Bariatric surgery has been shown to be the most effective treatment for substantial and sustained weight loss with a significant reduction in obesity related conditions and long term mortality according to the National Confidential Enquiry into Patient Outcome and Death 2014. Bariatric surgery operations are likely to become more popular as a result.

Bariatric surgery is particularly helpful for diabetics because it can greatly improve blood sugar control and even induce complete remission of type two diabetes. NICE recommends that those with a body mass index over 30 who have had diabetes for under ten years are considered for the operation. Asians may be considered at even lower BMIs.  Simple observation will demonstrate that there are many more people eligible for these operations than can currently be dealt with on the NHS. Indeed currently just under a third of patients pay for the operations themselves.
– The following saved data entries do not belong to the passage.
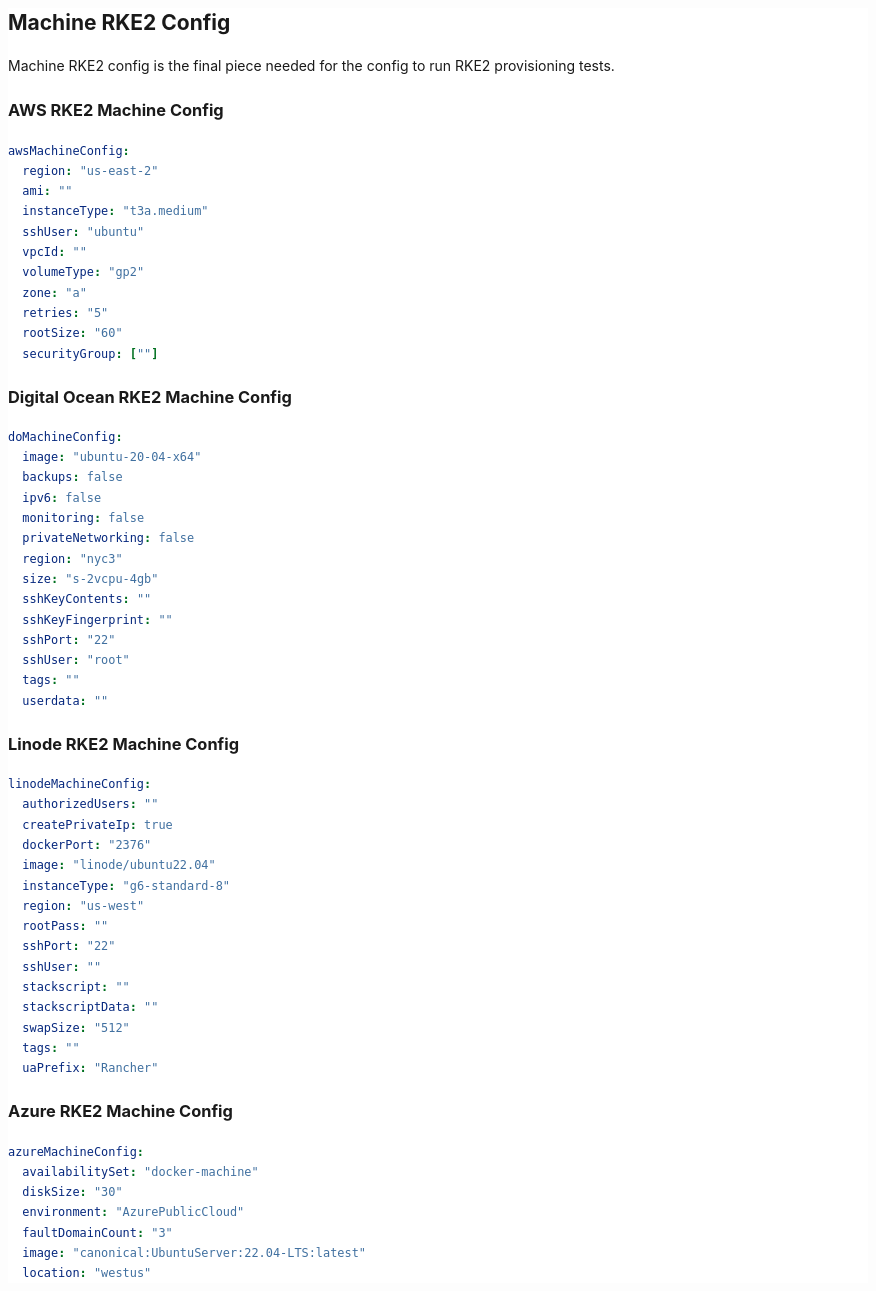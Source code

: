 ## Machine RKE2 Config
Machine RKE2 config is the final piece needed for the config to run RKE2 provisioning tests.

### AWS RKE2 Machine Config
```yaml
awsMachineConfig:
  region: "us-east-2"
  ami: ""
  instanceType: "t3a.medium"
  sshUser: "ubuntu"
  vpcId: ""
  volumeType: "gp2"
  zone: "a"
  retries: "5"
  rootSize: "60"
  securityGroup: [""]
```
### Digital Ocean RKE2 Machine Config
```yaml
doMachineConfig:
  image: "ubuntu-20-04-x64"
  backups: false
  ipv6: false
  monitoring: false
  privateNetworking: false
  region: "nyc3"
  size: "s-2vcpu-4gb"
  sshKeyContents: ""
  sshKeyFingerprint: ""
  sshPort: "22"
  sshUser: "root"
  tags: ""
  userdata: ""
```
### Linode RKE2 Machine Config
```yaml
linodeMachineConfig:
  authorizedUsers: ""
  createPrivateIp: true
  dockerPort: "2376"
  image: "linode/ubuntu22.04"
  instanceType: "g6-standard-8"
  region: "us-west"
  rootPass: ""
  sshPort: "22"
  sshUser: ""
  stackscript: ""
  stackscriptData: ""
  swapSize: "512"
  tags: ""
  uaPrefix: "Rancher"
```
### Azure RKE2 Machine Config
```yaml
azureMachineConfig:
  availabilitySet: "docker-machine"
  diskSize: "30"
  environment: "AzurePublicCloud"
  faultDomainCount: "3"
  image: "canonical:UbuntuServer:22.04-LTS:latest"
  location: "westus"
```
There are various types of surgery. Some reduce the area of the stomach like the laparoscopic adjustable band,  and some reduce absorption of nutrients like the sleeve gastrectomy. Some are a mixture of the two like the Roux-en-Y gastric band which is the commonest procedure that also produces the greatest weight loss.
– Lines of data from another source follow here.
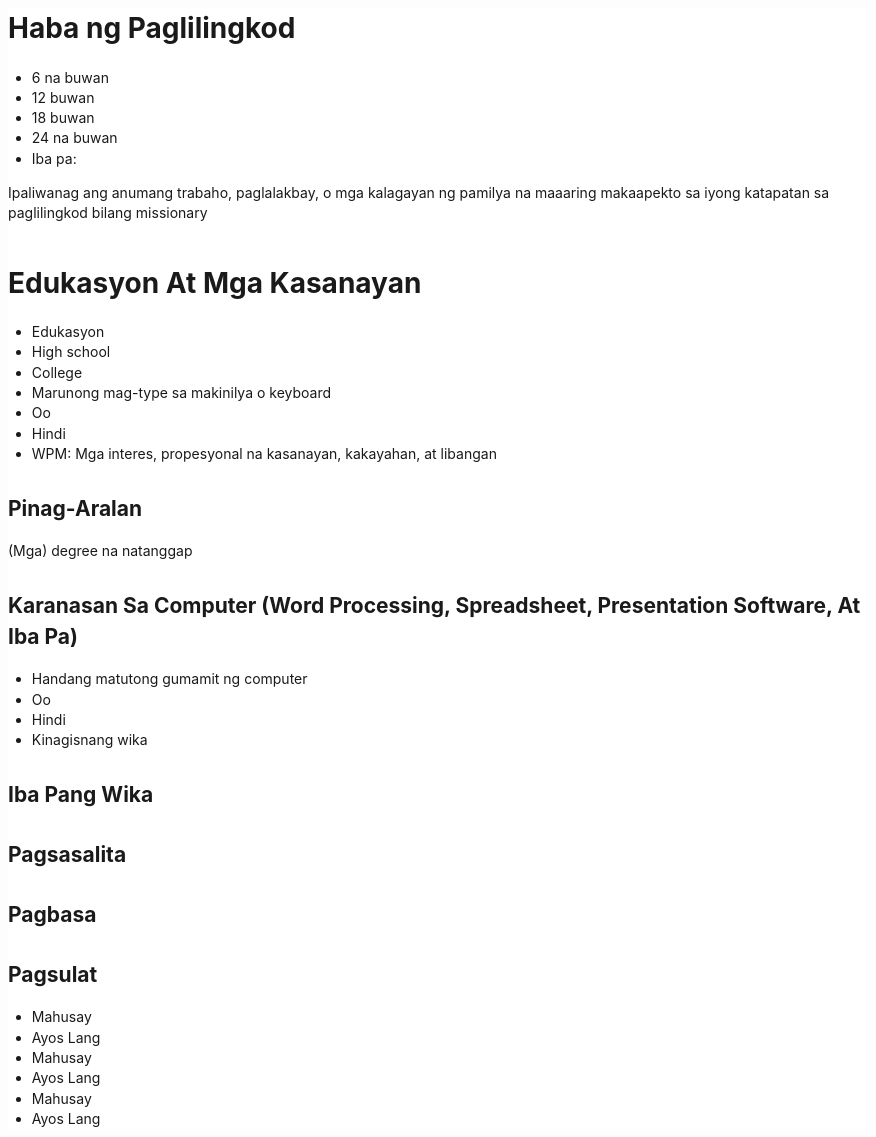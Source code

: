 # Haba ng Paglilingkod

- 6 na buwan
- 12 buwan
- 18 buwan
- 24 na buwan
- Iba pa:

Ipaliwanag ang anumang trabaho, paglalakbay, o mga kalagayan ng pamilya na maaaring makaapekto sa iyong katapatan sa paglilingkod bilang missionary

# Edukasyon At Mga Kasanayan

- Edukasyon
- High school
- College
- Marunong mag-type sa makinilya o keyboard
- Oo
- Hindi
- WPM: Mga interes, propesyonal na kasanayan, kakayahan, at libangan

## Pinag-Aralan

(Mga) degree na natanggap

## Karanasan Sa Computer (Word Processing, Spreadsheet, Presentation Software, At Iba Pa)

- Handang matutong gumamit ng computer
- Oo
- Hindi
- Kinagisnang wika

## Iba Pang Wika

## Pagsasalita

## Pagbasa

## Pagsulat

- Mahusay
- Ayos Lang
- Mahusay
- Ayos Lang
- Mahusay
- Ayos Lang
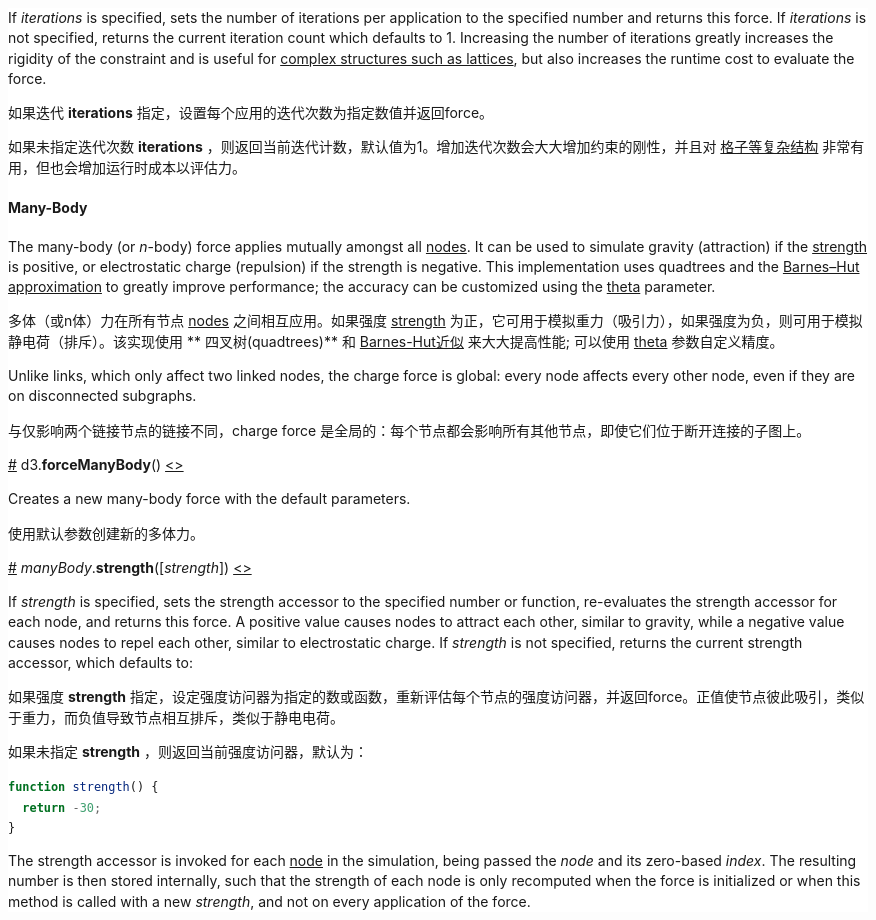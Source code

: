 If *iterations* is specified, sets the number of iterations per application to the specified number and returns this force. If *iterations* is not specified, returns the current iteration count which defaults to 1. Increasing the number of iterations greatly increases the rigidity of the constraint and is useful for [complex structures such as lattices](http://bl.ocks.org/mbostock/1b64ec067fcfc51e7471d944f51f1611), but also increases the runtime cost to evaluate the force.

如果迭代 **iterations** 指定，设置每个应用的迭代次数为指定数值并返回force。

如果未指定迭代次数 **iterations** ，则返回当前迭代计数，默认值为1。增加迭代次数会大大增加约束的刚性，并且对 [格子等复杂结构](http://bl.ocks.org/mbostock/1b64ec067fcfc51e7471d944f51f1611) 非常有用，但也会增加运行时成本以评估力。

#### Many-Body

The many-body (or *n*-body) force applies mutually amongst all [nodes](#simulation_nodes). It can be used to simulate gravity (attraction) if the [strength](#manyBody_strength) is positive, or electrostatic charge (repulsion) if the strength is negative. This implementation uses quadtrees and the [Barnes–Hut approximation](https://en.wikipedia.org/wiki/Barnes–Hut_simulation) to greatly improve performance; the accuracy can be customized using the [theta](#manyBody_theta) parameter.

多体（或n体）力在所有节点 [nodes](#simulation_nodes) 之间相互应用。如果强度 [strength](#manyBody_strength) 为正，它可用于模拟重力（吸引力），如果强度为负，则可用于模拟静电荷（排斥）。该实现使用 ** 四叉树(quadtrees)** 和 [Barnes-Hut近似](https://en.wikipedia.org/wiki/Barnes–Hut_simulation) 来大大提高性能; 可以使用 [theta](#manyBody_theta) 参数自定义精度。

Unlike links, which only affect two linked nodes, the charge force is global: every node affects every other node, even if they are on disconnected subgraphs.

与仅影响两个链接节点的链接不同，charge force 是全局的：每个节点都会影响所有其他节点，即使它们位于断开连接的子图上。

<a name="forceManyBody" href="#forceManyBody">#</a> d3.<b>forceManyBody</b>() [<>](https://github.com/d3/d3-force/blob/master/src/manyBody.js "Source")

Creates a new many-body force with the default parameters.

使用默认参数创建新的多体力。

<a name="manyBody_strength" href="#manyBody_strength">#</a> <i>manyBody</i>.<b>strength</b>([<i>strength</i>]) [<>](https://github.com/d3/d3-force/blob/master/src/manyBody.js#L97 "Source")

If *strength* is specified, sets the strength accessor to the specified number or function, re-evaluates the strength accessor for each node, and returns this force. A positive value causes nodes to attract each other, similar to gravity, while a negative value causes nodes to repel each other, similar to electrostatic charge. If *strength* is not specified, returns the current strength accessor, which defaults to:

如果强度 **strength** 指定，设定强度访问器为指定的数或函数，重新评估每个节点的强度访问器，并返回force。正值使节点彼此吸引，类似于重力，而负值导致节点相互排斥，类似于静电电荷。

如果未指定 **strength** ，则返回当前强度访问器，默认为：

```js
function strength() {
  return -30;
}
```

The strength accessor is invoked for each [node](#simulation_nodes) in the simulation, being passed the *node* and its zero-based *index*. The resulting number is then stored internally, such that the strength of each node is only recomputed when the force is initialized or when this method is called with a new *strength*, and not on every application of the force.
Excess weight loss can be as high as 58% with patients’ weight levelling off after two years. Weight gain can recur and this can be due to not following the diet or a surgical failure than needs adjustment.
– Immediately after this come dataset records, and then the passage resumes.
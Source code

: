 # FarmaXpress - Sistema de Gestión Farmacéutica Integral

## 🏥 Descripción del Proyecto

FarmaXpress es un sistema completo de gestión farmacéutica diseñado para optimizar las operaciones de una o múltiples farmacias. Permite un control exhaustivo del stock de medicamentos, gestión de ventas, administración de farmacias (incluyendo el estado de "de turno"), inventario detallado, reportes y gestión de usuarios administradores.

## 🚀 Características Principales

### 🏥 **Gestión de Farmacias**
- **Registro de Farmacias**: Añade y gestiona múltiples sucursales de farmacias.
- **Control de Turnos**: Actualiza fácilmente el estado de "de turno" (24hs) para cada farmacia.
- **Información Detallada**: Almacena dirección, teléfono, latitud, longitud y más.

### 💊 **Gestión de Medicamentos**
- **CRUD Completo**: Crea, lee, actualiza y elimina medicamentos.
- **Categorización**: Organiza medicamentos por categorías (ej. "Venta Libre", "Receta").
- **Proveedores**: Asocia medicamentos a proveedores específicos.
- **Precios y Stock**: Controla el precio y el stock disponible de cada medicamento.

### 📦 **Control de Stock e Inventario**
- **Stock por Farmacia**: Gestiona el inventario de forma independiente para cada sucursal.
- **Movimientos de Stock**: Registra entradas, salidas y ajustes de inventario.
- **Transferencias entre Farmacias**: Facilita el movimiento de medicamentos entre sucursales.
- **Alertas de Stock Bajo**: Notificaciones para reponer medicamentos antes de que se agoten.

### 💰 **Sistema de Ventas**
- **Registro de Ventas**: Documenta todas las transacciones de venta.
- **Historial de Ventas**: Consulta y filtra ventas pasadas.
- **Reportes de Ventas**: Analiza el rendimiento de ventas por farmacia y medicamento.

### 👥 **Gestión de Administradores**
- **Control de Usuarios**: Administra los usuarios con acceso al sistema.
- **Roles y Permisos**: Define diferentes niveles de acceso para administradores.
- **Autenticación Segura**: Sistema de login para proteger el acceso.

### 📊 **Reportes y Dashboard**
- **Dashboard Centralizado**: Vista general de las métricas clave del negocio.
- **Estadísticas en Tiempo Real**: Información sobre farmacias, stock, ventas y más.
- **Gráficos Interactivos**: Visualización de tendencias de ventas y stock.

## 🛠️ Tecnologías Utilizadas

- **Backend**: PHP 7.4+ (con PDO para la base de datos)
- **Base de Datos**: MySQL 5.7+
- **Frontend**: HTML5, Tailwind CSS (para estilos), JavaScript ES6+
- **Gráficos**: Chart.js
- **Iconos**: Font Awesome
Once referred to a bariatric clinic the advantages and disadvantages of the various types of surgery is discussed. Psychological support and dietetic support is given. I recall that a bariatric surgeon told me that people referred to his clinic had very marked self- esteem issues and often defaulted from the clinic.

The short term problems after surgery include wound infections, vomiting, intolerance to pureed meals, problems swallowing and leaks at the staple lines for some operations.

Long term patients will need to continue to restrict calories and take multivitamins.  Acid suppression therapy is often required and patients should avoid non- steroidal anti-inflammatories. Gall stones may occur and may require surgical removal.  Hair loss may occur but is temporary.

After a Roux-en-Y operation calories are restricted to less than a thousand a day.  Patients have to take a protein rich diet so they do not become deficient. Iron supplement are particularly needed by women. Most people require vitamin B12 injections every 3 to 6 months. B vitamins, calcium and vitamin D, and the fat soluble vitamins A, D, E and K may be needed.  Annual checks of full blood count, electrolytes, liver function, glucose, iron, ferritin, vitamin D, B 12, calcium, parathyroid hormone, thiamine, folate and selenium are required.

The good news for diabetic  is that blood sugars often improve a great deal and for many  return to normal. Thus insulin and drug requirements will lessen or even stop.  Blood pressure, lipid problems and obstructive sleep- apnea also improve or resolve.

Women may find that they are able to conceive after bariatric surgery but this is discouraged for about 18 months after surgery because of the rapid weight loss and nutritional deficiencies that are common at this time. There is more risk of pre-term and small for age births in women post- surgery.

It can be seen that should the number of surgeries be increased to anything like what is required to deal with the obesity/diabetes epidemic, that resources for long term follow up of these patients will also need to be improved. Support for General Practitioners  will be needed, particularly as there is not sufficient structured follow up, particularly for those who have had operations out with the NHS and even abroad.

Based on article by Vamshi P Jagadesham and Marion Sloan from Sheffield in British Journal of General Practice August 2014.